Thinking twice about evil

‘Moral inversion’

Abu Ghraib torture highlights administrative evil

The concept of evil has been a part of the human condition throughout history. While many people have been lauded for great achievements that benefit mankind, there are those who have committed great atrocities against fellow humans. One such instance is the Holocaust, brought about by Nazi Germany in the mid-20th century.

One aspect of this genocide that has puzzled historians is how so many average people could commit and condone such horrific acts. Guy Adams, a professor in MU’s Truman School of Public Affairs, calls this phenomenon “administrative evil.”

Adams says administrative evil occurs when people within an organizational structure such as a military or large corporation engage in what appear to be everyday activities which, when viewed by reasonable people in retrospect, are extremely harmful to others. These people, who are typically mid-level workers with no executive power, often do not realize what they are doing is wrong. Paradoxically, they often believe they are doing a great service to the community, which Adams calls a “moral inversion.”

Adams, who has been researching the causes and effects of administrative evil for years, has recently concluded a study on the Abu Ghraib torture scandal in Iraq, which is included in the third edition of his book, Unmasking Administrative Evil. Adams believes this is an example of administrative evil because many of those engaged in this process were merely doing their jobs as ordered without recognizing the moral implications of their actions. Adams says the photographs from Abu Ghraib depicting the torture woke everyone up to the reality of abuse.

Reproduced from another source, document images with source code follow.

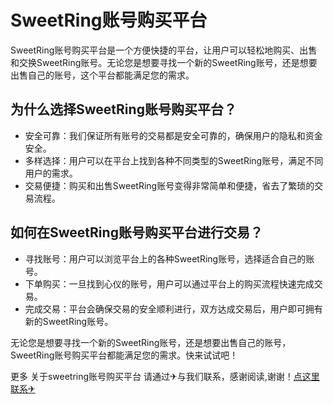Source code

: # SweetRing账号购买平台

SweetRing账号购买平台是一个方便快捷的平台，让用户可以轻松地购买、出售和交换SweetRing账号。无论您是想要寻找一个新的SweetRing账号，还是想要出售自己的账号，这个平台都能满足您的需求。

## 为什么选择SweetRing账号购买平台？

- 安全可靠：我们保证所有账号的交易都是安全可靠的，确保用户的隐私和资金安全。
- 多样选择：用户可以在平台上找到各种不同类型的SweetRing账号，满足不同用户的需求。
- 交易便捷：购买和出售SweetRing账号变得非常简单和便捷，省去了繁琐的交易流程。

## 如何在SweetRing账号购买平台进行交易？

- 寻找账号：用户可以浏览平台上的各种SweetRing账号，选择适合自己的账号。
- 下单购买：一旦找到心仪的账号，用户可以通过平台上的购买流程快速完成交易。
- 完成交易：平台会确保交易的安全顺利进行，双方达成交易后，用户即可拥有新的SweetRing账号。

无论您是想要寻找一个新的SweetRing账号，还是想要出售自己的账号，SweetRing账号购买平台都能满足您的需求。快来试试吧！

更多 关于sweetring账号购买平台 请通过✈与我们联系，感谢阅读,谢谢！[点这里联系✈](https://w.k02.cc)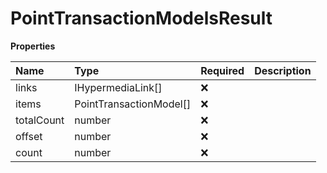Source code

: # PointTransactionModelsResult

**Properties**

| Name       | Type                    | Required | Description |
| :--------- | :---------------------- | :------- | :---------- |
| links      | IHypermediaLink[]       | ❌       |             |
| items      | PointTransactionModel[] | ❌       |             |
| totalCount | number                  | ❌       |             |
| offset     | number                  | ❌       |             |
| count      | number                  | ❌       |             |

<!-- This file was generated by liblab | https://liblab.com/ -->

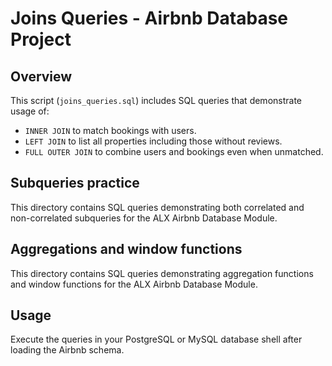 # Joins Queries - Airbnb Database Project

## Overview

This script (`joins_queries.sql`) includes SQL queries that demonstrate usage of:

- `INNER JOIN` to match bookings with users.
- `LEFT JOIN` to list all properties including those without reviews.
- `FULL OUTER JOIN` to combine users and bookings even when unmatched.

## Subqueries practice

This directory contains SQL queries demonstrating both correlated and non-correlated subqueries for the ALX Airbnb Database Module.

## Aggregations and window functions

This directory contains SQL queries demonstrating aggregation functions and window functions for the ALX Airbnb Database Module.

## Usage

Execute the queries in your PostgreSQL or MySQL database shell after loading the Airbnb schema.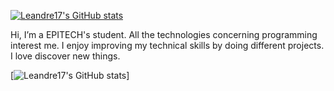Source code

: [![Leandre17's GitHub stats](https://github-readme-stats.vercel.app/api?username=Leandre17&show_icons=true&theme=cobalt)](https://github.com/Leandre17/github-readme-stats)

Hi, I’m a EPITECH's student. All the technologies concerning programming interest me. I enjoy improving my technical skills by doing different projects. I love discover new things.


[![Leandre17's GitHub stats](https://github-readme-streak-stats.herokuapp.com/?user=Leandre17&theme=radical&hide_border=true&count_private=true)]
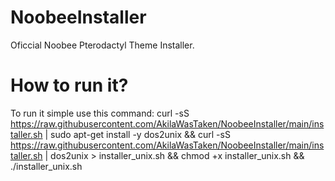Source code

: # NoobeeInstaller
Oficcial Noobee Pterodactyl Theme Installer.

# How to run it?
To run it simple use this command: curl -sS https://raw.githubusercontent.com/AkilaWasTaken/NoobeeInstaller/main/installer.sh | sudo apt-get install -y dos2unix && curl -sS https://raw.githubusercontent.com/AkilaWasTaken/NoobeeInstaller/main/installer.sh | dos2unix > installer_unix.sh && chmod +x installer_unix.sh && ./installer_unix.sh

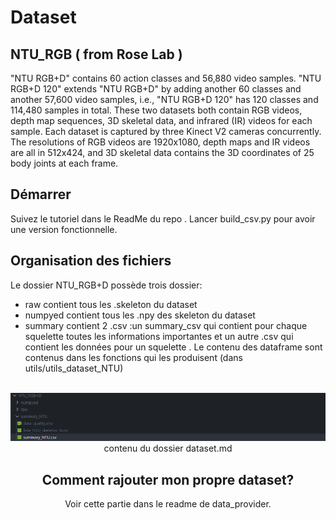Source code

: # Dataset 

## NTU_RGB ( from Rose Lab )

"NTU RGB+D" contains 60 action classes and 56,880 video samples.
"NTU RGB+D 120" extends "NTU RGB+D" by adding another 60 classes and another 57,600 video samples, i.e., "NTU RGB+D 120" has 120 classes and 114,480 samples in total.
These two datasets both contain RGB videos, depth map sequences, 3D skeletal data, and infrared (IR) videos for each sample. Each dataset is captured by three Kinect V2 cameras concurrently.
The resolutions of RGB videos are 1920x1080, depth maps and IR videos are all in 512x424, and 3D skeletal data contains the 3D coordinates of 25 body joints at each frame.

## Démarrer
Suivez le tutoriel dans le ReadMe du repo . Lancer build_csv.py pour avoir une version fonctionnelle. 

##  Organisation des fichiers 
Le dossier NTU_RGB+D possède trois dossier:
- raw contient tous les .skeleton du dataset
- numpyed contient tous les .npy des skeleton du dataset
- summary contient 2 .csv :un summary_csv qui contient pour chaque squelette toutes les informations importantes et un autre .csv qui contient  les données pour un squelette .   Le contenu des dataframe sont contenus  dans les fonctions qui les produisent (dans utils/utils_dataset_NTU)

<br />
<div align="center">
    <img src="../images/example_dataset.PNG" alt="Logo">
    contenu du dossier dataset.md
  </a>

<h3 align="center"></h3>

## Comment rajouter mon propre dataset?
Voir cette partie dans le readme de data_provider.


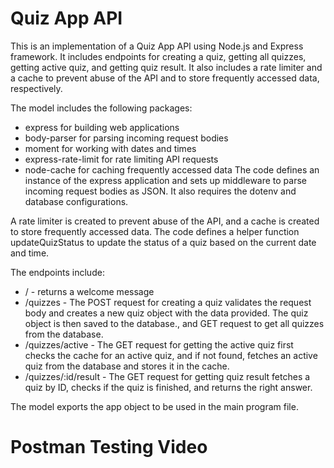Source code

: # Quiz App API

This is an implementation of a Quiz App API using Node.js and Express framework. It includes endpoints for creating a quiz, getting all quizzes, getting active quiz, and getting quiz result. It also includes a rate limiter and a cache to prevent abuse of the API and to store frequently accessed data, respectively.

The model includes the following packages:

- express for building web applications
- body-parser for parsing incoming request bodies
- moment for working with dates and times
- express-rate-limit for rate limiting API requests
- node-cache for caching frequently accessed data
The code defines an instance of the express application and sets up middleware to parse incoming request bodies as JSON. It also requires the dotenv and database configurations.

A rate limiter is created to prevent abuse of the API, and a cache is created to store frequently accessed data. The code defines a helper function updateQuizStatus to update the status of a quiz based on the current date and time.

The endpoints include:

- / - returns a welcome message
- /quizzes - The POST request for creating a quiz validates the request body and creates a new quiz object with the data provided. The quiz object is then saved to the   database., and GET request to get all quizzes from the database.
- /quizzes/active - The GET request for getting the active quiz first checks the cache for an active quiz, and if not found, fetches an active quiz from the database and stores it in the cache.
- /quizzes/:id/result - The GET request for getting quiz result fetches a quiz by ID, checks if the quiz is finished, and returns the right answer.


The model exports the app object to be used in the main program file.

# Postman Testing Video

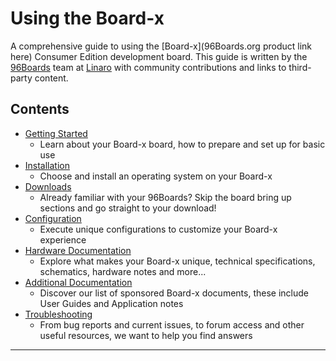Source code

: # Using the Board-x

A comprehensive guide to using the [Board-x](96Boards.org product link here) Consumer Edition development board. This guide is written by the [96Boards](https://www.96boards.org) team at [Linaro](http://www.linaro.org) with community contributions and links to third-party content.

## Contents

- [Getting Started](GettingStarted/README.md)
   - Learn about your Board-x board, how to prepare and set up for basic use
- [Installation](Installation/README.md)
   - Choose and install an operating system on your Board-x
- [Downloads](Downloads/README.md)
   - Already familiar with your 96Boards? Skip the board bring up sections and go straight to your download!
- [Configuration](Configuration/README.md)
   - Execute unique configurations to customize your Board-x experience
- [Hardware Documentation](HardwareDocs/README.md)
   - Explore what makes your Board-x unique, technical specifications, schematics, hardware notes and more...
- [Additional Documentation](AdditionalDocs/README.md)
   - Discover our list of sponsored Board-x documents, these include User Guides and Application notes
- [Troubleshooting](Troubleshooting/README.md)
   - From bug reports and current issues, to forum access and other useful resources, we want to help you find answers   


***
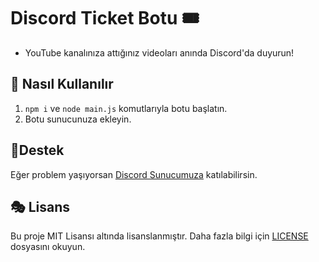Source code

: # Discord Ticket Botu 🎟️

- YouTube kanalınıza attığınız videoları anında Discord'da duyurun!

## 🎊 Nasıl Kullanılır
1. `npm i` ve `node main.js` komutlarıyla botu başlatın.
2. Botu sunucunuza ekleyin.

## 🧨Destek
Eğer problem yaşıyorsan [Discord Sunucumuza](https://discord.gg/akparti) katılabilirsin.

## 🎭 Lisans

Bu proje MIT Lisansı altında lisanslanmıştır. Daha fazla bilgi için [LICENSE](LICENSE) dosyasını okuyun.

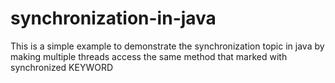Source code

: # synchronization-in-java
This is a simple example to demonstrate the synchronization topic in java by making multiple threads access the same method that marked with synchronized KEYWORD
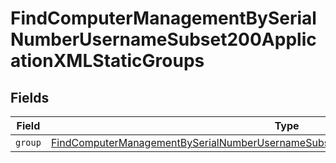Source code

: # FindComputerManagementBySerialNumberUsernameSubset200ApplicationXMLStaticGroups


## Fields

| Field                                                                                                                                                                                                   | Type                                                                                                                                                                                                    | Required                                                                                                                                                                                                | Description                                                                                                                                                                                             |
| ------------------------------------------------------------------------------------------------------------------------------------------------------------------------------------------------------- | ------------------------------------------------------------------------------------------------------------------------------------------------------------------------------------------------------- | ------------------------------------------------------------------------------------------------------------------------------------------------------------------------------------------------------- | ------------------------------------------------------------------------------------------------------------------------------------------------------------------------------------------------------- |
| `group`                                                                                                                                                                                                 | [FindComputerManagementBySerialNumberUsernameSubset200ApplicationXMLStaticGroupsGroup](../../models/operations/findcomputermanagementbyserialnumberusernamesubset200applicationxmlstaticgroupsgroup.md) | :heavy_minus_sign:                                                                                                                                                                                      | N/A                                                                                                                                                                                                     |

“The United States, which is a very advanced, sophisticated, democratic country, developed a policy of torture,” Adams says. “Some of the techniques used came from the Spanish Inquisition. On both moral grounds and practical grounds, it was a benighted policy.”

This was a unique study for Adams because examples of administrative evil are typically studied decades after the events.

“Part of what makes administrative evil difficult to recognize and understand is that when something occurs in the present time and culture, people don’t tend to see it,” Adams says. “It’s easier to see it in retrospect because the event is safely in the past. At some point it becomes safe to look with a critical eye and say, ‘Not only was that not good; everyone can agree that it was in fact evil.’ ”

Adams says studying the Abu Ghraib incident so soon after it happened was unavoidable. He believes the graphic pictures of torture released to the public made it clearly visible to all.

Once the images were released to the American public, administrative evil was easily recognized.

“It’s one thing to hear about atrocities, and read about them, but to see pictures of torture? This society accepts visuals as convincing evidence.”

While Adams maintains that administrative evil is a constant threat in our society, he says many people avoid discussing the issue. He hopes his research will lead to a more open discussion about the dangers involved.

“We want to think of history and civilization as progressive, that we are getting better and more civilized,” Adams says. “It’s due, in part, to the optimistic nature of American culture. We want to think we are getting better; but, then you have an Abu Ghraib situation and we have to think twice.”